Office of the Chaplain
The Office of the Chaplain and Religious Life seeks to support a diversity of beliefs through the multifaith character of the chaplaincy and its relationship to some 16 religious life affiliates. We acknowledge the importance of faith, both in our individual and collective lives, and strive to provide opportunities for members of the Wake Forest community to express and explore their faith in a supportive community. The core work of chaplaincy is rooted in the care of the whole person – body, soul and spirit. As such, a key aspect of our office is to make available pastoral care and advisement for any member of the Wake Forest community – students, staff, faculty, and alumni. This can happen through individual counsel, programming on critical spiritual themes, intervention in medical emergencies, mortality concerns and presiding at key life rituals.
In the Office of the Chaplain and Religious Life we want to expand religious literacy and broaden knowledge of other spiritualties, promote interfaith dialogue and religious ideas that are reflective of our diverse campus. This website will introduce you to our work, programs and religious life colleagues. Navigate this site to meet the chaplains, the Office of the Chaplain and Religious Life staff and religious life affiliates.
A Pastoral Response to the events in Charlottesville,
from the Office of the Chaplain:
Dear Colleagues and Friends –
For many people, this past weekend may have been a shocking wake up that racism and white supremacy are alive and thriving in our country. For many other people, Charlottesville is yet another macroagression in a long list of aggression against their communities, their individual bodies, and their collective experience. Charlottesville is not new, and it is not a callback to a time long ago; communities that have historically experienced marginalization know the hate that was openly displayed in the streets because they experience it explicitly and implicitly daily.

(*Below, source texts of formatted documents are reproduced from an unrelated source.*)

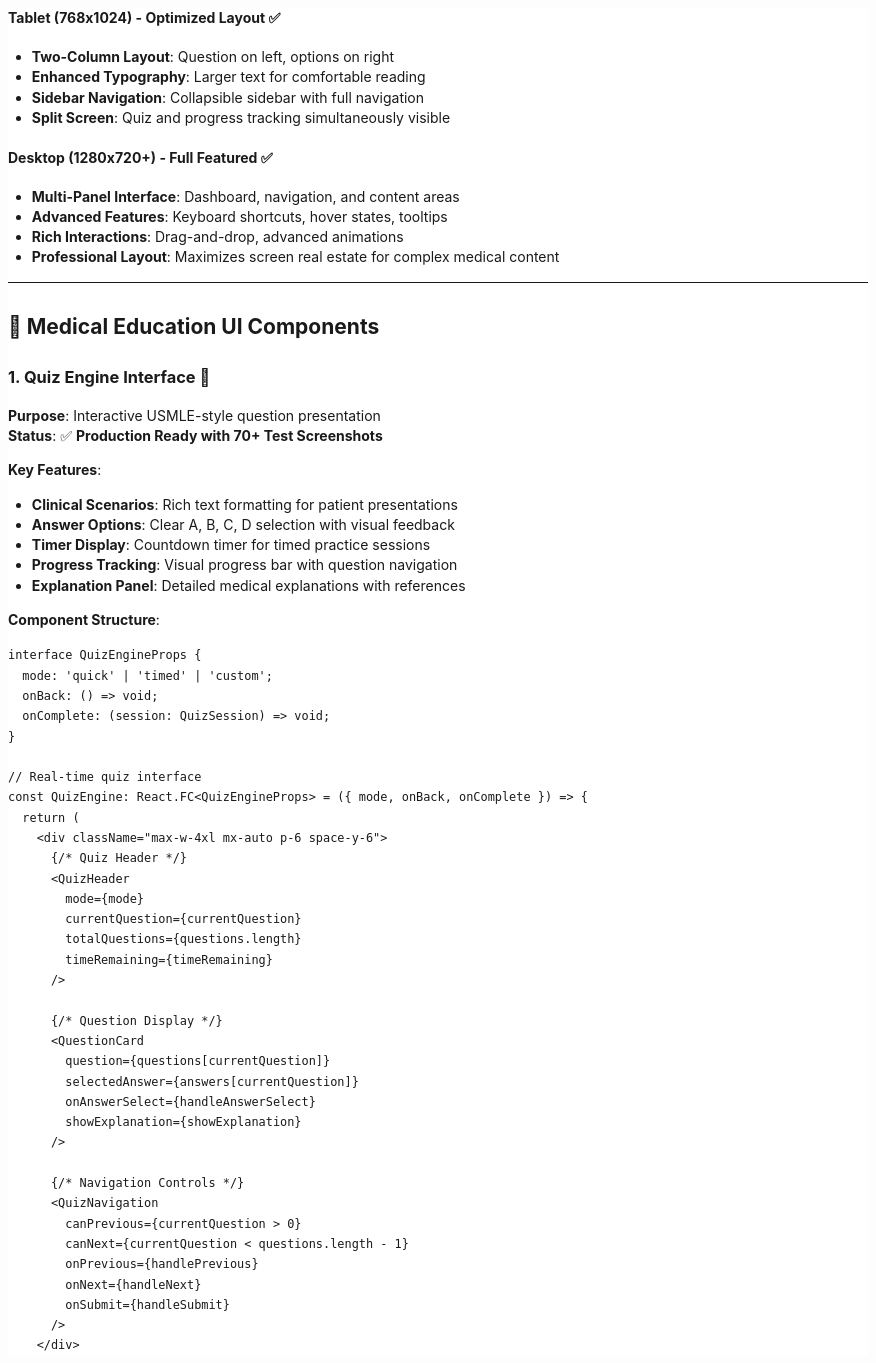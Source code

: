 #### **Tablet (768x1024) - Optimized Layout** ✅
- **Two-Column Layout**: Question on left, options on right
- **Enhanced Typography**: Larger text for comfortable reading
- **Sidebar Navigation**: Collapsible sidebar with full navigation
- **Split Screen**: Quiz and progress tracking simultaneously visible

#### **Desktop (1280x720+) - Full Featured** ✅
- **Multi-Panel Interface**: Dashboard, navigation, and content areas
- **Advanced Features**: Keyboard shortcuts, hover states, tooltips
- **Rich Interactions**: Drag-and-drop, advanced animations
- **Professional Layout**: Maximizes screen real estate for complex medical content

---

## 🏥 Medical Education UI Components

### **1. Quiz Engine Interface** 🎯
**Purpose**: Interactive USMLE-style question presentation  
**Status**: ✅ **Production Ready with 70+ Test Screenshots**  

**Key Features**:
- **Clinical Scenarios**: Rich text formatting for patient presentations
- **Answer Options**: Clear A, B, C, D selection with visual feedback
- **Timer Display**: Countdown timer for timed practice sessions
- **Progress Tracking**: Visual progress bar with question navigation
- **Explanation Panel**: Detailed medical explanations with references

**Component Structure**:
```tsx
interface QuizEngineProps {
  mode: 'quick' | 'timed' | 'custom';
  onBack: () => void;
  onComplete: (session: QuizSession) => void;
}

// Real-time quiz interface
const QuizEngine: React.FC<QuizEngineProps> = ({ mode, onBack, onComplete }) => {
  return (
    <div className="max-w-4xl mx-auto p-6 space-y-6">
      {/* Quiz Header */}
      <QuizHeader 
        mode={mode}
        currentQuestion={currentQuestion}
        totalQuestions={questions.length}
        timeRemaining={timeRemaining}
      />
      
      {/* Question Display */}
      <QuestionCard 
        question={questions[currentQuestion]}
        selectedAnswer={answers[currentQuestion]}
        onAnswerSelect={handleAnswerSelect}
        showExplanation={showExplanation}
      />
      
      {/* Navigation Controls */}
      <QuizNavigation
        canPrevious={currentQuestion > 0}
        canNext={currentQuestion < questions.length - 1}
        onPrevious={handlePrevious}
        onNext={handleNext}
        onSubmit={handleSubmit}
      />
    </div>
```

What we saw over the weekend in Charlottesville was vile, abhorrent, and disgraceful. But it was not a mindset or ideology that only a few people embrace. It lives amongst us like a festering cancer that infects every crevice of our lives. People of faith must stop this infection from feeding and spreading.
The lack of novelty surrounding the vitriol displayed on the campus of UVA and the streets of Charlottesville does not make it any less terrifying. In the clearest terms, we must name what has taken place as domestic terrorism in the name of white extremism. The white supremacist rioters who demonstrated on UVA’s campus and in the streets this weekend were unafraid to show their faces as they spread their hateful rhetoric, therefore we must be unafraid in naming their actions and their opinions as evil, wrong, and racist.

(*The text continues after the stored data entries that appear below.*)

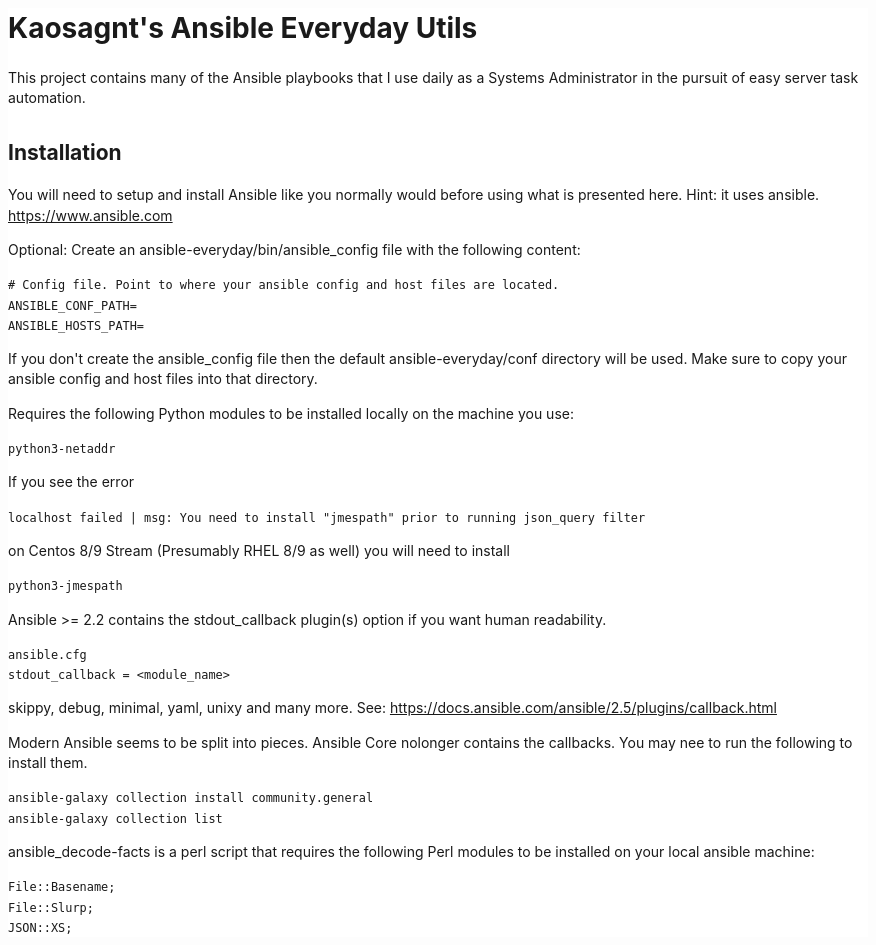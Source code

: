 # Kaosagnt's Ansible Everyday Utils #

This project contains many of the Ansible playbooks that I use daily
as a Systems Administrator in the pursuit of easy server task automation.

## Installation ##

You will need to setup and install Ansible like you normally would before
using what is presented here. Hint: it uses ansible. https://www.ansible.com

Optional:
Create an ansible-everyday/bin/ansible_config file with the following content:

    # Config file. Point to where your ansible config and host files are located.
    ANSIBLE_CONF_PATH=
    ANSIBLE_HOSTS_PATH=

If you don't create the ansible_config file then the default
ansible-everyday/conf directory will be used. Make sure to copy your ansible
config and host files into that directory.

Requires the following Python modules to be installed locally on the machine
you use:

    python3-netaddr

If you see the error

	localhost failed | msg: You need to install "jmespath" prior to running json_query filter

on Centos 8/9 Stream (Presumably RHEL 8/9 as well) you will need to install

	python3-jmespath

Ansible >= 2.2 contains the stdout_callback plugin(s) option if you want
human readability.

    ansible.cfg
    stdout_callback = <module_name>

skippy, debug, minimal, yaml, unixy and many more.
See: https://docs.ansible.com/ansible/2.5/plugins/callback.html

Modern Ansible seems to be split into pieces. Ansible Core nolonger contains the
callbacks. You may nee to run the following to install them.

	ansible-galaxy collection install community.general
	ansible-galaxy collection list
	
ansible_decode-facts is a perl script that requires the following Perl
modules to be installed on your local ansible machine:

    File::Basename;
    File::Slurp;
    JSON::XS;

There has never been an acceptable time for silence. The silence of well-intentioned white people who oppose the ideology of white supremacy is the scaffolding upon which white supremacy is built and supported.

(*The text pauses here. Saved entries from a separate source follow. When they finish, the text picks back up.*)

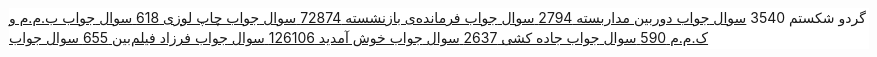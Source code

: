 <tr>
<td>گردو شکستم</td>
<td>3540</td>
<td><a href="https://quera.org/problemset/3540/">سوال</td>
<td><a href="https://gist.github.com/modos/a0c4e8acdda0cd7edd9391701e633cf5">جواب</td>  
</tr>

<tr>
<td>دوربین مداربسته</td>
<td>2794</td>
<td><a href="https://quera.org/problemset/2794/">سوال</td>
<td><a href="https://gist.github.com/modos/d13226512a099259ffd2b5bbfb157f1a">جواب</td>  
</tr>

<tr>
<td>فرمانده‌ی بازنشسته</td>
<td>72874</td>
<td><a href="https://quera.org/problemset/72874/">سوال</td>
<td><a href="https://gist.github.com/modos/7ff02e12462ef4510c8f4b966e43e8a6">جواب</td>  
</tr>

<tr>
<td>چاپ لوزی</td>
<td>618</td>
<td><a href="https://quera.org/problemset/618/">سوال</td>
<td><a href="https://gist.github.com/modos/3d138cb24b842d5f1ea37e5a6df31452">جواب</td>  
</tr>

<tr>
<td>ب.م.م و ک.م.م</td>
<td>590</td>
<td><a href="https://quera.org/problemset/590/">سوال</td>
<td><a href="https://gist.github.com/modos/71915fc51f5069a803a4cb03ac8ea8e7">جواب</td>  
</tr>

<tr>
<td>جاده کشی</td>
<td>2637</td>
<td><a href="https://quera.org/problemset/2637/">سوال</td>
<td><a href="https://gist.github.com/modos/19362872c4e5e6ecf9a1bda3426ae9f8">جواب</td>  
</tr>


<tr>
<td>خوش آمدید</td>
<td>126106</td>
<td><a href="https://quera.org/problemset/126106/">سوال</td>
<td><a href="https://gist.github.com/modos/cd94495fe7b6017af1b3bcc0f4df06a9">جواب</td>  
</tr>
  
<tr>
<td>فرزاد فیلم‌بین</td>
<td>655</td>
<td><a href="https://quera.org/problemset/655/">سوال</td>
<td><a href="https://gist.github.com/modos/cdc97ace2bd0e61637150cf7d03f07d5">جواب</td>  
</tr>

Colleagues and Friends, the Office of the Chaplain is here as a resource for you, as your collaborators in the work of anti-racism and anti-hate demonstrations. We are committed to both (1) holding healing space for those who’s souls are heavy with the pain of this latest manifestation of terrorism and (2) braving the waves of shame and guilt with those that have been paralyzed into silence in the past. We are committed to clearly and unequivocally naming racism and violence whenever we see it’s implicit and explicit manifestations. And we are committing ourselves to the front lines of this fight. Even if in the fight, we are revealed as needing to be fought. We are fully present.